Found and attaching log file. 2024-02-25_21-43-17_restore.log

======================================================================= Stepping through things it looks like we go off rails right after init_mount_list() which looks to be reading from fstab. So including fstab output below.

UUID=1E2F-5409 /boot/efi vfat noatime 0 2 UUID=baf2eb9e-0edc-4fd9-86b3-8959f11bff33 / btrfs defaults,subvol=/@ 0 1 /swap/swapfile none swap defaults 0 0 /dev/sda3 /storagedrv ext4 defaults 0 0 /dev/nvme0n1p2 /home btrfs defaults 0 0 /dev/nvme1n1p1 /mnt/new_game_drive btrfs defaults 0 0

Looking at the log I am noticing the following line [21:43:24] missing: dev: UUID=baf2eb9e-0edc-4fd9-86b3-8959f11bff33, path: /, options: noatime

which does not match the options I have set for that volume in fstab( defaults,subvol=/@).

ILYAGVC commented 4 months ago

I have exactly the same problem.

matthew-henry commented 4 months ago

I have exactly the same problem.

Do you think you could grab a log and your fstab output as well. I was trying to go through and see if I could find where things break (never seen Vala before) and not having much luck. I'm curious if there's something similar about our configurations or if we are having similar related problems rather than identical.

ILYAGVC commented 4 months ago

I have exactly the same problem.

Do you think you could grab a log and your fstab output as well. I was trying to go through and see if I could find where things break (never seen Vala before) and not having much luck. I'm curious if there's something similar about our configurations or if we are having similar related problems rather than identical.

I couldn't wait to fix the problem so I used the GUI sorry

matthew-henry commented 4 months ago

I have exactly the same problem.

Do you think you could grab a log and your fstab output as well. I was trying to go through and see if I could find where things break (never seen Vala before) and not having much luck. I'm curious if there's something similar about our configurations or if we are having similar related problems rather than identical.
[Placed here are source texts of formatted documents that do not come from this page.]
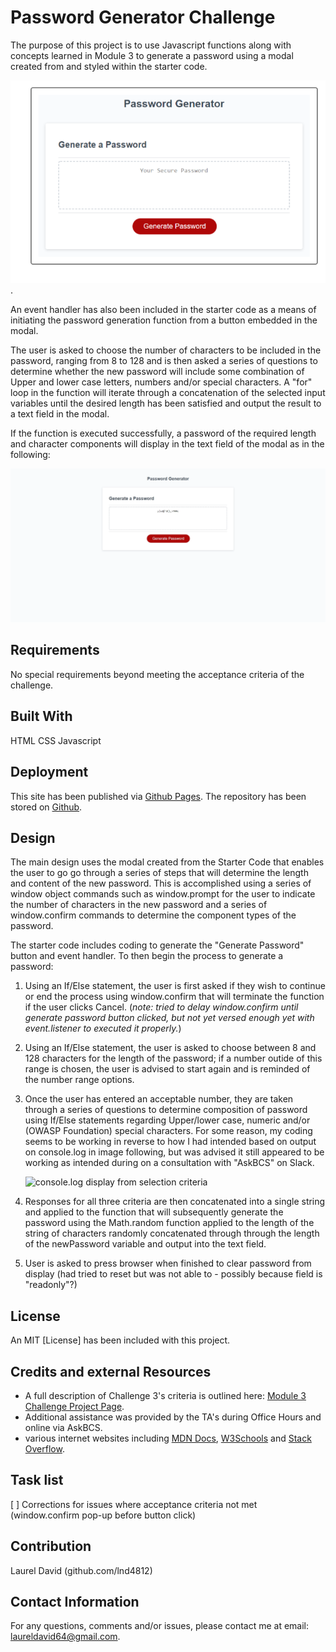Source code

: # Password Generator Challenge

The purpose of this project is to use Javascript functions along with concepts learned in Module 3 to generate a password using a modal created from and styled within the starter code.  

![modal developed from starter code](https://raw.githubusercontent.com/lnd4812/password-generator/main/assets/images/password-generator-sample.png).

An event handler has also been included in the starter code as a means of initiating the password generation function from a button embedded in the modal.

The user is asked to choose the number of characters to be included in the password, ranging from 8 to 128 and is then asked a series of questions to determine whether the new password will include some combination of Upper and lower case letters, numbers and/or special characters.  A "for" loop in the function will iterate through a concatenation of the selected input variables until the desired length has been satisfied and output the result to a text field in the modal.

If the function is executed successfully, a password of the required length and character components will display in the text field of the modal as in the following:  

![random generated password displayed](https://raw.githubusercontent.com/lnd4812/password-generator/main/assets/images/password-output-display.png)

## Requirements

No special requirements beyond meeting the acceptance criteria of the challenge.

## Built With

HTML
CSS
Javascript

## Deployment

This site has been published via [Github Pages](https://lnd4812.github.io/password-generator/).
The repository has been stored on [Github](https://github.com/lnd4812/password-generator.git).

## Design

The main design uses the modal created from the Starter Code that enables the user to go go through a series of steps that will determine the length and content of the new password. This is accomplished using a series of window object commands such as window.prompt for the user to indicate the number of characters in the new password and a series of window.confirm commands to determine the component types of the password.

The starter code includes coding to generate the "Generate Password" button and event handler. To then begin the process to generate a password:

1. Using an If/Else statement, the user is first asked if they wish to continue or end the process using window.confirm that will terminate the function if the user clicks Cancel. (*note: tried to delay window.confirm until generate password button clicked, but not yet versed enough yet with event.listener to executed it properly.*)

2. Using an If/Else statement, the user is asked to choose between 8 and 128 characters for the length of the password; if a number outide of this range is chosen, the user is advised to start again and is reminded of the number range options.

3. Once the user has entered an acceptable number, they are taken through a series of questions to determine composition of password using If/Else statements regarding Upper/lower case, numeric and/or (OWASP Foundation) special characters. For some reason, my coding seems to be working in reverse to how I had intended based on output on console.log in image following, but was advised it still appeared to be working as intended during on a consultation with "AskBCS" on Slack.

    ![console.log display from selection criteria](https://github.com/lnd4812/blob/../../../../assets/images/console.log-output-for-password-component-options.jpg)

4. Responses for all three criteria are then concatenated into a single string and applied to the function that will subsequently generate the password using the Math.random function applied to the length of the string of characters randomly concatenated through through the length of the newPassword variable and output into the text field.

5. User is asked to press browser when finished to clear password from display (had tried to reset but was not able to - possibly because field is "readonly"?)

## License

An MIT [License] has been included with this project.

## Credits and external Resources

- A full description of Challenge 3's criteria is outlined here: [Module 3 Challenge Project Page](https://courses.bootcampspot.com/courses/1181/assignments/23403?module_item_id=459947).
- Additional assistance was provided by the TA's during Office Hours and online via AskBCS.
- various internet websites including [MDN Docs](https://developer.mozilla.org), [W3Schools](https://www.w3schools.com) and [Stack Overflow](https://stackoverflow.com).

## Task list

[ ] Corrections for issues where acceptance criteria not met (window.confirm pop-up before button click) 

## Contribution

Laurel David (github.com/lnd4812)

## Contact Information

For any questions, comments and/or issues, please contact me at email: laureldavid64@gmail.com.
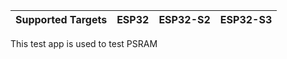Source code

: | Supported Targets | ESP32 | ESP32-S2 | ESP32-S3 |
| ----------------- | ----- | -------- | -------- |

This test app is used to test PSRAM
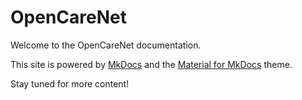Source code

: # OpenCareNet

Welcome to the OpenCareNet documentation.

This site is powered by [MkDocs](https://www.mkdocs.org/) and the [Material for MkDocs](https://squidfunk.github.io/mkdocs-material/) theme.

Stay tuned for more content!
I couldn't wait to fix the problem so I used the GUI sorry

Eh no problem. GUI also doesn't work for me so it might be multiple things wrong. Not even sure if I can do something, but figured I should make an attempt if I could figure out what's happening (not having much luck or time to look into it). Thanks for at least confirming I'm not the only one impacted.

ILYAGVC commented 4 months ago

I have exactly the same problem.

Do you think you could grab a log and your fstab output as well. I was trying to go through and see if I could find where things break (never seen Vala before) and not having much luck. I'm curious if there's something similar about our configurations or if we are having similar related problems rather than identical.

I couldn't wait to fix the problem so I used the GUI sorry

Eh no problem. GUI also doesn't work for me so it might be multiple things wrong. Not even sure if I can do something, but figured I should make an attempt if I could figure out what's happening (not having much luck or time to look into it). Thanks for at least confirming I'm not the only one impacted.

You need to install GUI manually. Timeshift works well on Intel and AMD CPUs

matthew-henry commented 4 months ago

I have the gui installed. It'll also snapshot just fine from the GUI (I didn't try to use the CLI for restore until I had a broken desktop and had to work from TTY). But crashes in the same function as the CLI version if you click the restore button. I was trying to see if there might be an oddity with how my partition layout is made that caused the crashes. Checking the logs it looks like it doesn't figure out some information about my root partition when restoring.

[21:43:24] missing: dev: UUID=baf2eb9e-0edc-4fd9-86b3-8959f11bff33, path: /, options: noatime

The last log entry before crash (CLI or GUI) is always get_restore_messages() from called from Main.

I was trying to trace through the code but I don't see what could be happening. Might need to try building with debug flags and tracing with gdb when I have time.

matthew-henry commented 4 months ago

Built with debug symbols and ran through gdb. The program crashes in restore_current_system on line 1895. image

Stepping through with gdb right before the seg fault get_dst_root is invoked and then falls through to returning null. Even still I'm not 100% certain why a seg fault happens in the line in question (unless trying to access a field of a null object causes a segfault). If returning null in these is a cause for potential segfaults it should probably be exception handled (to be clear I'm not sure that that IS the cause).

I'm assuming that the root cause is probably something about my partition setup where my root doesn't seem to be parsed. Whether it's a configuration issue on my end or an edge case, there is some situation that leads to a seg fault that could use some catching.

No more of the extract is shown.